Insured individuals are often caught off guard when they file a claim and receive feedback that they are supposedly “underinsured.”
Have you ever heard someone say their premiums are always up to date, but the insurer is unwilling to pay when disaster strikes? In most cases, the intermediary, such as PWM, is also in the line of fire.
IT IS, HOWEVER, EXTREMELY IMPORTANT THAT PEOPLE UNDERSTAND THEY ARE RESPONSIBLE FOR THE ACCURACY OF THE INSURED AMOUNT — NOT THEIR INTERMEDIARY OR INSURER.
Underinsurance is when the amount paid out in the event of damage or loss is less than the cost to replace those goods/infrastructure.
Although the payout will help recover part of the replacement costs, the insured individual will have to cover the rest.
The principle applied is called “average.” It involves that, where items are underinsured, the insured must take a proportional part of that loss upon themselves, technically becoming their own insurer for the part of the “loss.”

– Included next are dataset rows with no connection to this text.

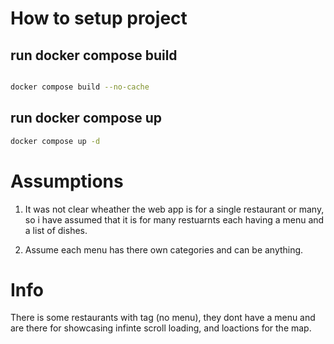 
<h1>How to setup project</h1>


<h2>run docker compose build</h2>

```bash

docker compose build --no-cache

```


<h2>run docker compose up </h2>

```bash
docker compose up -d 

```

<h1>Assumptions</h1>
<ol>
  <li>
    
It was not clear wheather the web app is for a single restaurant or many, so i have assumed that it is for many restuarnts each having a menu and a list of dishes.
  </li>

<li>
Assume each menu has there own categories and can be anything.
  
</li>

</ol>

<h1>
  Info
</h1>
<p>
 There is some restaurants with tag (no menu), they dont have a menu and are there for showcasing infinte scroll loading, and loactions for the map.
</p>
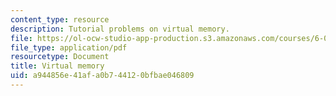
 ```yaml
---
content_type: resource
description: Tutorial problems on virtual memory.
file: https://ol-ocw-studio-app-production.s3.amazonaws.com/courses/6-004-computation-structures-spring-2009/a944856e41afa0b744120bfbae046809_MIT6_004s09_tutor17.pdf
file_type: application/pdf
resourcetype: Document
title: Virtual memory
uid: a944856e-41af-a0b7-4412-0bfbae046809
---
```

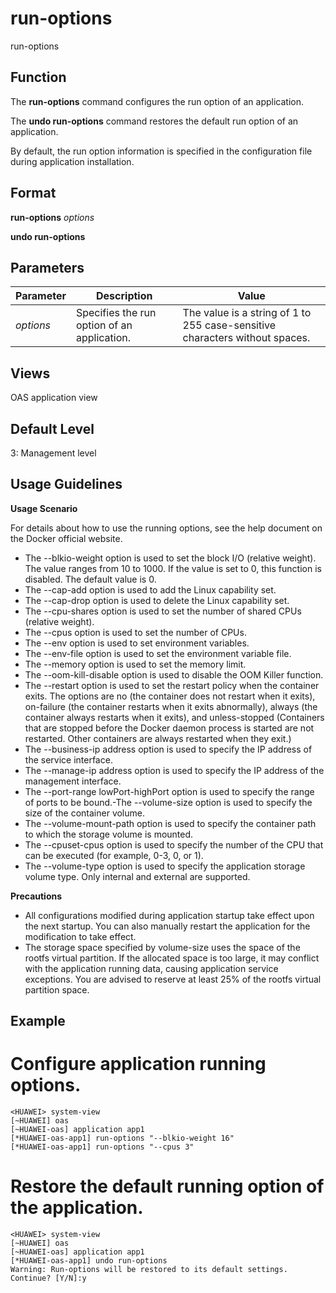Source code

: run-options
===========

run-options

Function
--------



The **run-options** command configures the run option of an application.

The **undo run-options** command restores the default run option of an application.



By default, the run option information is specified in the configuration file during application installation.


Format
------

**run-options** *options*

**undo run-options**


Parameters
----------

| Parameter | Description | Value |
| --- | --- | --- |
| *options* | Specifies the run option of an application. | The value is a string of 1 to 255 case-sensitive characters without spaces. |



Views
-----

OAS application view


Default Level
-------------

3: Management level


Usage Guidelines
----------------

**Usage Scenario**

For details about how to use the running options, see the help document on the Docker official website.

* The --blkio-weight option is used to set the block I/O (relative weight). The value ranges from 10 to 1000. If the value is set to 0, this function is disabled. The default value is 0.
* The --cap-add option is used to add the Linux capability set.
* The --cap-drop option is used to delete the Linux capability set.
* The --cpu-shares option is used to set the number of shared CPUs (relative weight).
* The --cpus option is used to set the number of CPUs.
* The --env option is used to set environment variables.
* The --env-file option is used to set the environment variable file.
* The --memory option is used to set the memory limit.
* The --oom-kill-disable option is used to disable the OOM Killer function.
* The --restart option is used to set the restart policy when the container exits. The options are no (the container does not restart when it exits), on-failure (the container restarts when it exits abnormally), always (the container always restarts when it exits), and unless-stopped (Containers that are stopped before the Docker daemon process is started are not restarted. Other containers are always restarted when they exit.)
* The --business-ip address option is used to specify the IP address of the service interface.
* The --manage-ip address option is used to specify the IP address of the management interface.
* The --port-range lowPort-highPort option is used to specify the range of ports to be bound.-The --volume-size option is used to specify the size of the container volume.
* The --volume-mount-path option is used to specify the container path to which the storage volume is mounted.
* The --cpuset-cpus option is used to specify the number of the CPU that can be executed (for example, 0-3, 0, or 1).
* The --volume-type option is used to specify the application storage volume type. Only internal and external are supported.

**Precautions**

* All configurations modified during application startup take effect upon the next startup. You can also manually restart the application for the modification to take effect.
* The storage space specified by volume-size uses the space of the rootfs virtual partition. If the allocated space is too large, it may conflict with the application running data, causing application service exceptions. You are advised to reserve at least 25% of the rootfs virtual partition space.

Example
-------

# Configure application running options.
```
<HUAWEI> system-view
[~HUAWEI] oas
[~HUAWEI-oas] application app1
[*HUAWEI-oas-app1] run-options "--blkio-weight 16"
[*HUAWEI-oas-app1] run-options "--cpus 3"

```

# Restore the default running option of the application.
```
<HUAWEI> system-view
[~HUAWEI] oas
[~HUAWEI-oas] application app1
[*HUAWEI-oas-app1] undo run-options
Warning: Run-options will be restored to its default settings. Continue? [Y/N]:y

```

The concept of “average” is precisely applied to prevent underinsurance and ensure the insured pays the full premium for the risk carried by the insurer. This ensures that each party bears a fair portion of the claim.
It is also important to understand the term “replacement value.” This is what it will cost at the time of filing a claim to replace the damaged goods/infrastructure with similar items.
Therefore, if you have paid premiums for an amount lower than the replacement value, you will be responsible for a portion of the claim.
To avoid underinsurance, it is important to consider that the replacement value of items changes over time. It is also wise to have high-risk items valued by an expert.
Furthermore, I suggest keeping an inventory with replacement values and having your policy reviewed annually accordingly.
For those who have not yet dealt with “average,” I provide the example where you insure equipment with a replacement value of R20,000 for R10,000.
If it gets damaged and costs R5,000 to repair, the payout will be calculated as follows: [R10,000 ÷ R20,000] x R5,000 = R2,500. This is not a complicated calculation.
Keep this calculation in mind if you are someone who neglects to adjust the insured amounts annually.